With the line containing "Creating Decoy Directories" as the first line and the last line of the records as the final one, reproduce that range exactly.

- - - -

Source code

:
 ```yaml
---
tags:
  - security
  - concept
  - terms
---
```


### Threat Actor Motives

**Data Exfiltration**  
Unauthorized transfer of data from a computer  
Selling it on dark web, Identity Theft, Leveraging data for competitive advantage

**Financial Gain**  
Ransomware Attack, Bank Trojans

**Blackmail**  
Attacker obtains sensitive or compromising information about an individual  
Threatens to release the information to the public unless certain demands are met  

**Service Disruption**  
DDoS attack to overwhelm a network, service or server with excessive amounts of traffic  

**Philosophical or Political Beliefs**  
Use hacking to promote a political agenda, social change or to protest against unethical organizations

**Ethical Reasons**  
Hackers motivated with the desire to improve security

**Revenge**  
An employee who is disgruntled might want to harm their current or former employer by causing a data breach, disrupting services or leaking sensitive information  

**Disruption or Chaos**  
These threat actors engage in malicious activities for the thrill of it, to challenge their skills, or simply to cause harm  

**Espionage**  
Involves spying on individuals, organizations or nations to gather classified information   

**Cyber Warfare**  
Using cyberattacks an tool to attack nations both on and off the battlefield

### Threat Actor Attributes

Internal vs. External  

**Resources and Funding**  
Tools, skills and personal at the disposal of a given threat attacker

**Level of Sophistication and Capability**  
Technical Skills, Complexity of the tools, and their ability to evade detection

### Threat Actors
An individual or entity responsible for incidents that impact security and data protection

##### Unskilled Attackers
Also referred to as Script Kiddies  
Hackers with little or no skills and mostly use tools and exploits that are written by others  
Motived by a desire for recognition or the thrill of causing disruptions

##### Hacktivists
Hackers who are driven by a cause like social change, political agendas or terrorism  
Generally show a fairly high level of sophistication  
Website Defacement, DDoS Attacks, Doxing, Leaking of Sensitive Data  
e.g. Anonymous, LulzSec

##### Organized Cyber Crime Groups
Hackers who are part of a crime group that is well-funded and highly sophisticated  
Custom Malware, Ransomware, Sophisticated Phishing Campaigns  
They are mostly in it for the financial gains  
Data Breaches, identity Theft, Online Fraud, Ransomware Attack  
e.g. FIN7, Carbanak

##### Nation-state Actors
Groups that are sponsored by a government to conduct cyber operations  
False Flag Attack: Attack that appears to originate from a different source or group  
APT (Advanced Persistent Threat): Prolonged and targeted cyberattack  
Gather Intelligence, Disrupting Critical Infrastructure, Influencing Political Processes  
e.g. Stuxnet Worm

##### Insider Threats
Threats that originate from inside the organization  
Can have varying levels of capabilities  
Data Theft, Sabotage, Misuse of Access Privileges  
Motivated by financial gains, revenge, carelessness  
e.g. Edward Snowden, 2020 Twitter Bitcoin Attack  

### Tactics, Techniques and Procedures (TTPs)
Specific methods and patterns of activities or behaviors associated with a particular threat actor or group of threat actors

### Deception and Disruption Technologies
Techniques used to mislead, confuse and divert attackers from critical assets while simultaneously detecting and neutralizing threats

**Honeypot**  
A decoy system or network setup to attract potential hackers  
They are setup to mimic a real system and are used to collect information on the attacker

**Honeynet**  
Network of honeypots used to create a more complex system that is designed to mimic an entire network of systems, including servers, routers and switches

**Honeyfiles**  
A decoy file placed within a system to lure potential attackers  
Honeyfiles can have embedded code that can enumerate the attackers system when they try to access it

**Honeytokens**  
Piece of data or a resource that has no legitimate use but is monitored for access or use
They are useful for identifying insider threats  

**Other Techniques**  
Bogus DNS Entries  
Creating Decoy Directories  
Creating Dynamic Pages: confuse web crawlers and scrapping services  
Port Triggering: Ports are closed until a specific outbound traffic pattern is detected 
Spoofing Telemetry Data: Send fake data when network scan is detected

- - - -

Result below:
Creating Decoy Directories  
Creating Dynamic Pages: confuse web crawlers and scrapping services  
Port Triggering: Ports are closed until a specific outbound traffic pattern is detected 
Spoofing Telemetry Data: Send fake data when network scan is detected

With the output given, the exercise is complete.